Di Balik Laju Oke Watford: Denda Rp1,9 Juta per Menit kalau Pemain Telat

Manajer Watford Javi Gracia dianugerahi gelar Manajer Terbaik Premier League bulan Agustus. (Foto: Tony Marshall/Getty Images for Premier League)

JakartaWatford menikmati start impresifnya di Premier League musim ini. Salah satu resep penampilan oke mereka boleh jadi adalah kedisiplinan yang sungguh ditekankan.

Watford masih sempurna di empat pekan pertama Premier League musim ini. Tim arahan Javi Gracia itu mengatasi Burnley, Crystal Palace, Reading, dan yang teranyar adalah Tottenham Hotspur.

Start impresif itu kini akan diuji oleh Manchester United, yang bertandang ke Vicarage Road, Sabtu (15/9/2018) malam WIB. Di saat yang sama, laga ini juga menawarkan kesempatan untuk Watford menekankan bahwa hasil sejauh ini bukanlah kebetulan semata.

Soal laju oke sejauh ini, salah satu yang membantu adalah penerapan aturan-aturan di klub.
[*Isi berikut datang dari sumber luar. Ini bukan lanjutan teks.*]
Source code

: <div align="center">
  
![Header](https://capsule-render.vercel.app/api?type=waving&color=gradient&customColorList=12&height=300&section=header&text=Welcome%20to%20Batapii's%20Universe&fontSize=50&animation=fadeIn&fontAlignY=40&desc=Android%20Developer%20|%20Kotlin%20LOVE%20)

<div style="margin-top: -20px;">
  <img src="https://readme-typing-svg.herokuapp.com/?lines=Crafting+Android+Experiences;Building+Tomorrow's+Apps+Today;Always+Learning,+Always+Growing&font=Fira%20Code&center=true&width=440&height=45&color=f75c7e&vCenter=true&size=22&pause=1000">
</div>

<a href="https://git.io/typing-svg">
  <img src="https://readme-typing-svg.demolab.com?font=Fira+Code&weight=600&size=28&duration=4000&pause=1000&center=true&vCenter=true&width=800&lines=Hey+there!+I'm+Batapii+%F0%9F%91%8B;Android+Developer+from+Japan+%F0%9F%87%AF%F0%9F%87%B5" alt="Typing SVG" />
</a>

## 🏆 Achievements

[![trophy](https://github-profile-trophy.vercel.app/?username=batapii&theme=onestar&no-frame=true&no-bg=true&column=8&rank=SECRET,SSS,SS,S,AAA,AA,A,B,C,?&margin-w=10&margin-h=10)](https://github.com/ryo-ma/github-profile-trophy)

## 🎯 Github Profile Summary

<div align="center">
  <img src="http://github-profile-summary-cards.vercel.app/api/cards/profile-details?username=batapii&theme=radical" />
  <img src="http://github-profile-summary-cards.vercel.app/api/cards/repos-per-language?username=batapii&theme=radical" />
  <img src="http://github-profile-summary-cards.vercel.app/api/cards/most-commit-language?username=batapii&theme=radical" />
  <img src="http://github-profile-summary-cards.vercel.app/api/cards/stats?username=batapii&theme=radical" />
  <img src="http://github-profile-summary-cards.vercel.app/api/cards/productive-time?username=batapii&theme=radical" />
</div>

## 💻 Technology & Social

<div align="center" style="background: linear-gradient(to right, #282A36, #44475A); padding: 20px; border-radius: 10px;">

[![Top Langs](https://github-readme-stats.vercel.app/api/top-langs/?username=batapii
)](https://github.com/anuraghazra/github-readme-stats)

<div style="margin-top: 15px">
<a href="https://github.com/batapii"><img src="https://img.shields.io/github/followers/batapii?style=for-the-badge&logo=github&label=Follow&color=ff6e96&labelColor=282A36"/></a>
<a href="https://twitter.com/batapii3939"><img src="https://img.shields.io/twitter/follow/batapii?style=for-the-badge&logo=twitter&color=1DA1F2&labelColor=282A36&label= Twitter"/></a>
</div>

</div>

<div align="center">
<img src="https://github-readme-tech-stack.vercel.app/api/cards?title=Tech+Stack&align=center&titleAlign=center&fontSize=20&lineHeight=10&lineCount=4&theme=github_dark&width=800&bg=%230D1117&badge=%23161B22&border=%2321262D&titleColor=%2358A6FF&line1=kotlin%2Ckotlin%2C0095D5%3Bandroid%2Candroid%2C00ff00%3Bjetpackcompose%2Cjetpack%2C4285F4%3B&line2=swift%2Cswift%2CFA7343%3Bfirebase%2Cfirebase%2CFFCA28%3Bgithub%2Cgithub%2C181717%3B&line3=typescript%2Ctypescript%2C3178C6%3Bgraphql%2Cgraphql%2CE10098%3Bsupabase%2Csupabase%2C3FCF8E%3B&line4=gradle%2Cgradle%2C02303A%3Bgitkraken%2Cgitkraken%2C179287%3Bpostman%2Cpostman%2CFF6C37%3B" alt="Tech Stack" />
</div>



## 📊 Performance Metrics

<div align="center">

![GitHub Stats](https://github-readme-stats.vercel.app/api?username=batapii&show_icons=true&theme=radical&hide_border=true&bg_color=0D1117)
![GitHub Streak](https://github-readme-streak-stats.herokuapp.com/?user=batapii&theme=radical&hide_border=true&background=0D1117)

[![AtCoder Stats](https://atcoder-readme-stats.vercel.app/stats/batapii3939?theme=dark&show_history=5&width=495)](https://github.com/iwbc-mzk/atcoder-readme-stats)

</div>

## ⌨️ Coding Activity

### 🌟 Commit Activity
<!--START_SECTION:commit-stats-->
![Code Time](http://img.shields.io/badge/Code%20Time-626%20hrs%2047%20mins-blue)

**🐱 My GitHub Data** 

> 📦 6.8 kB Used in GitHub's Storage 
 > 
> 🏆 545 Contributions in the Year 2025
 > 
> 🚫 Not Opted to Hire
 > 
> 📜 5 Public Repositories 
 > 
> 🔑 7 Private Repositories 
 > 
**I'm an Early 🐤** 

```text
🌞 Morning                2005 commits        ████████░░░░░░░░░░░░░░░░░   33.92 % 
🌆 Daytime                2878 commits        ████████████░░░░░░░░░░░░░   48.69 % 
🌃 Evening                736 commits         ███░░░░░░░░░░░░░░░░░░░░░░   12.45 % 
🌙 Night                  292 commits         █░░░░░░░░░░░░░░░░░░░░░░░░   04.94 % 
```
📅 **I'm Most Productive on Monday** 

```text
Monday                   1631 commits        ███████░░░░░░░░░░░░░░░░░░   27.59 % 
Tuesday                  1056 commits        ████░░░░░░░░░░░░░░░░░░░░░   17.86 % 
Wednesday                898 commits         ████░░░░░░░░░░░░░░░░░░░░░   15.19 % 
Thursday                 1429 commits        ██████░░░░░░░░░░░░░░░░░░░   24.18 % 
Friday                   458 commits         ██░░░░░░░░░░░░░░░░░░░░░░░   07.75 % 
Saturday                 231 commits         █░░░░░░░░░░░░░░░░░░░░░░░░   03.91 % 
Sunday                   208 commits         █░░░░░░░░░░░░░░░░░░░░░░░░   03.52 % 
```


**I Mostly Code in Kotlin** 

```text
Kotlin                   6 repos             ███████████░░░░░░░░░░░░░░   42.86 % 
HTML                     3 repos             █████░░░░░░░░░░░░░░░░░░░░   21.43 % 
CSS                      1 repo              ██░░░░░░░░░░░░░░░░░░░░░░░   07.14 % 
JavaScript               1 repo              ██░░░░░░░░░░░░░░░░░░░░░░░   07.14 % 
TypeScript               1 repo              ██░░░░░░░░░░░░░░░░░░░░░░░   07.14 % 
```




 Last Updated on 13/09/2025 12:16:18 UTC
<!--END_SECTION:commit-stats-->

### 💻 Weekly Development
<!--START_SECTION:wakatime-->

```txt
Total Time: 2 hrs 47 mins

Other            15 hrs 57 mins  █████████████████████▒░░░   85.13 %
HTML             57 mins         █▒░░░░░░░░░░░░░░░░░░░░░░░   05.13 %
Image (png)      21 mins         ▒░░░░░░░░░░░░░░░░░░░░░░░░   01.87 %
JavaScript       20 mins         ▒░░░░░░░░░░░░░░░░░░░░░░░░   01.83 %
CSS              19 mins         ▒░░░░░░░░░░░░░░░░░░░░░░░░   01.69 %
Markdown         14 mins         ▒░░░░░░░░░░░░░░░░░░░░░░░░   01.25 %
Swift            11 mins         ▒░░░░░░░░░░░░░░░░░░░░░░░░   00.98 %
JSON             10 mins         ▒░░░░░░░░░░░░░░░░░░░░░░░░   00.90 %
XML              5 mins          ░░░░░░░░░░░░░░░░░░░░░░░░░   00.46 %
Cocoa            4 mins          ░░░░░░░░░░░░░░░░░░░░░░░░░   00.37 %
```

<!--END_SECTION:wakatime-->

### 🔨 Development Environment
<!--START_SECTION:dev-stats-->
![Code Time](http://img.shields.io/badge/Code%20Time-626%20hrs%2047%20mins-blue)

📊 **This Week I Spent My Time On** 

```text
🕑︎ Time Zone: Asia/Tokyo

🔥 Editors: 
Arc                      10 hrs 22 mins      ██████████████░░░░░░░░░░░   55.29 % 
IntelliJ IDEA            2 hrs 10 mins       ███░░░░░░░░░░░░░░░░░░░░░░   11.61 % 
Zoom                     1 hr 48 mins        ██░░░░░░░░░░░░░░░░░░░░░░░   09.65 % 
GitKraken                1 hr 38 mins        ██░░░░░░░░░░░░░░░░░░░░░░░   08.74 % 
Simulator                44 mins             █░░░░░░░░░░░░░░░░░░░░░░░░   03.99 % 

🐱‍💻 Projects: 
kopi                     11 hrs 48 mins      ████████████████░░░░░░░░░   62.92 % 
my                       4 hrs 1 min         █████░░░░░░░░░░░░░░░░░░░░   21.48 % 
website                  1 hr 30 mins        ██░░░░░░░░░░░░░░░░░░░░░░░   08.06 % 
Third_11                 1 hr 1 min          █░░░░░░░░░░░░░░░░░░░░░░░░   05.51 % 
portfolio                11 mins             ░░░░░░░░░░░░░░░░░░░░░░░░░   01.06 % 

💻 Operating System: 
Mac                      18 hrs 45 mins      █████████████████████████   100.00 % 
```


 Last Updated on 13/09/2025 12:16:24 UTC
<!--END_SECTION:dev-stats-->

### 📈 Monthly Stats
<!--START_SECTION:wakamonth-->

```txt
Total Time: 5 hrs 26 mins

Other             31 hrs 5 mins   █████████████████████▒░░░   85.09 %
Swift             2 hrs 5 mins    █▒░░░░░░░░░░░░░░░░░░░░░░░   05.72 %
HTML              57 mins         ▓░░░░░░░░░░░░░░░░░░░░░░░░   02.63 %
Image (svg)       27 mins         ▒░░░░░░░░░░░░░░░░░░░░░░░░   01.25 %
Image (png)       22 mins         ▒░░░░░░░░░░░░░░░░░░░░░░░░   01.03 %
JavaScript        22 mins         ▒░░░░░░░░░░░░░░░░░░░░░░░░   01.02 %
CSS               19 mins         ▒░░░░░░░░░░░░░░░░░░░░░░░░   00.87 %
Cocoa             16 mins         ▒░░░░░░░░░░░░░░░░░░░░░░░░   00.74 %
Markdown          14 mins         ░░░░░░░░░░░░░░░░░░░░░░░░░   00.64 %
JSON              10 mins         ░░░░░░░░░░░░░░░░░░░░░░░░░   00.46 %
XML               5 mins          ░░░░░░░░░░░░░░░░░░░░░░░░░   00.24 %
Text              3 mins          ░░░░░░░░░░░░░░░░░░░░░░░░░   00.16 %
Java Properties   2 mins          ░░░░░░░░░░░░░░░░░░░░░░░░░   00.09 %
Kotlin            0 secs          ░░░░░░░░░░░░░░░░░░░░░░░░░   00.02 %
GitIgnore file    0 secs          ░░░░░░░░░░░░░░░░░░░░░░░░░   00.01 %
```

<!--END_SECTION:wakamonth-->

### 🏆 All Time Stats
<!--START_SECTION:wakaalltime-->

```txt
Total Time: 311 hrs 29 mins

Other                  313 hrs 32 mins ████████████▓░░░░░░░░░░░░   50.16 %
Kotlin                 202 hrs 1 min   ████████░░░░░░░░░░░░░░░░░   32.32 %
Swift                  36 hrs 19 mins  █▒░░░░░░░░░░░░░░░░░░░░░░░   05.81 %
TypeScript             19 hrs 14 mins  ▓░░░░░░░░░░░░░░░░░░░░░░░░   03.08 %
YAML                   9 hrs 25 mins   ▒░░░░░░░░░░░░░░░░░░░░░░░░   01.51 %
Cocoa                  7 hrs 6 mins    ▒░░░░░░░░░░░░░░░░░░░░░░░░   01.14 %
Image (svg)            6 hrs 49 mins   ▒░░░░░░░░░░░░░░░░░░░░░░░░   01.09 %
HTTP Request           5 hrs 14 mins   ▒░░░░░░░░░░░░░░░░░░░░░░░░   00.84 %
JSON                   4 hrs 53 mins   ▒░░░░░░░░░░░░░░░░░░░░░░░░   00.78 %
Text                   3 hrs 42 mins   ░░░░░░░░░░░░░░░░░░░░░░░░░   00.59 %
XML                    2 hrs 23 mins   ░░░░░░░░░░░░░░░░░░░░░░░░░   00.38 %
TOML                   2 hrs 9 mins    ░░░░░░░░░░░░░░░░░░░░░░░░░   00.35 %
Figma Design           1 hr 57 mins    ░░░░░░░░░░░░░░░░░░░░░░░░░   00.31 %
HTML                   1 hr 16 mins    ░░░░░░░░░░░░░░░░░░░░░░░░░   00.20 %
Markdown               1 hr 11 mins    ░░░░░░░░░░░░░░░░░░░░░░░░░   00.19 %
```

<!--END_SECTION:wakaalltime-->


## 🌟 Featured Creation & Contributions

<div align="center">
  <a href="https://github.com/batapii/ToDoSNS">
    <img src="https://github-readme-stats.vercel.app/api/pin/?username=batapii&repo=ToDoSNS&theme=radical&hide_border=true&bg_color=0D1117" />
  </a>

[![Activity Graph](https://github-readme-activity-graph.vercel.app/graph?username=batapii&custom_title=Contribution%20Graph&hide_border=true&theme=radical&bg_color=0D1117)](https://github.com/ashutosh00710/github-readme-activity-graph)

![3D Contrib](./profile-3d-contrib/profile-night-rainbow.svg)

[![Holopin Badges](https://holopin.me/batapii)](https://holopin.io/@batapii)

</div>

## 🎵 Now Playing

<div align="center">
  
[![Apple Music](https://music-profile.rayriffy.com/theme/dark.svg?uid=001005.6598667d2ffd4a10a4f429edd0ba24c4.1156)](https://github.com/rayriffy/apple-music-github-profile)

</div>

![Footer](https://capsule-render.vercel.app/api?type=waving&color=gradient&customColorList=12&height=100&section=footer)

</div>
Gracia menerapkan sejumlah aturan, tapi yang paling berat adalah denda 100 pound sterling atau Rp1,9 juta untuk setiap menit keterlambatan pemain.

Kapten Watford Troy Deeney menyebut aturan ini paling menyebalkan, tapi semua pemain menerimanya.

“Semua tim butuh disiplin. Saya sebenarnya tak suka punya banyak aturan karena menurut saya penting para pemain punya rasa tanggung jawab sendiri,” kata Gracia soal aturan tersebut.

“Kalau Anda tak punya banyak aturan itu lebih baik, mereka kan profesional. Mereka harus tahu apa yang mereka harus lakukan.”

“Saya sih memilih tak menarik uang, tapi rasanya kami perlu aturan-aturan dan mereka menghormatinya. Ini cara yang bagus untuk mencapai target-target kami,” tandasnya seperti dilansir Sky Sports.

Berada di posisi tiga klasemen dengan poin sempurna, hanya kalah selisih gol dari Liverpool dan Chelsea, Gracia tak mau Watford buru-buru besar kepala. Dia percaya perjalanan musim akan mendatangkan tantangan-tantangan besar, lalu timnya akan menempati posisi yang sebenar-benarnya.

“Ketika Anda memulai sesuatu, Anda selalu berpikir bahwa Anda akan tampil bagus. Tapi Anda tak tahu apakah akan mampu meraih empat kemenangan beruntun,” sambungnya.

“Tapi kami ada di momen bagus, kami sangat menikmati ini. Kami tahu ke depannya kompetisi akan menempatkan kami di posisi yang sesungguhnya,” tandas Gracia.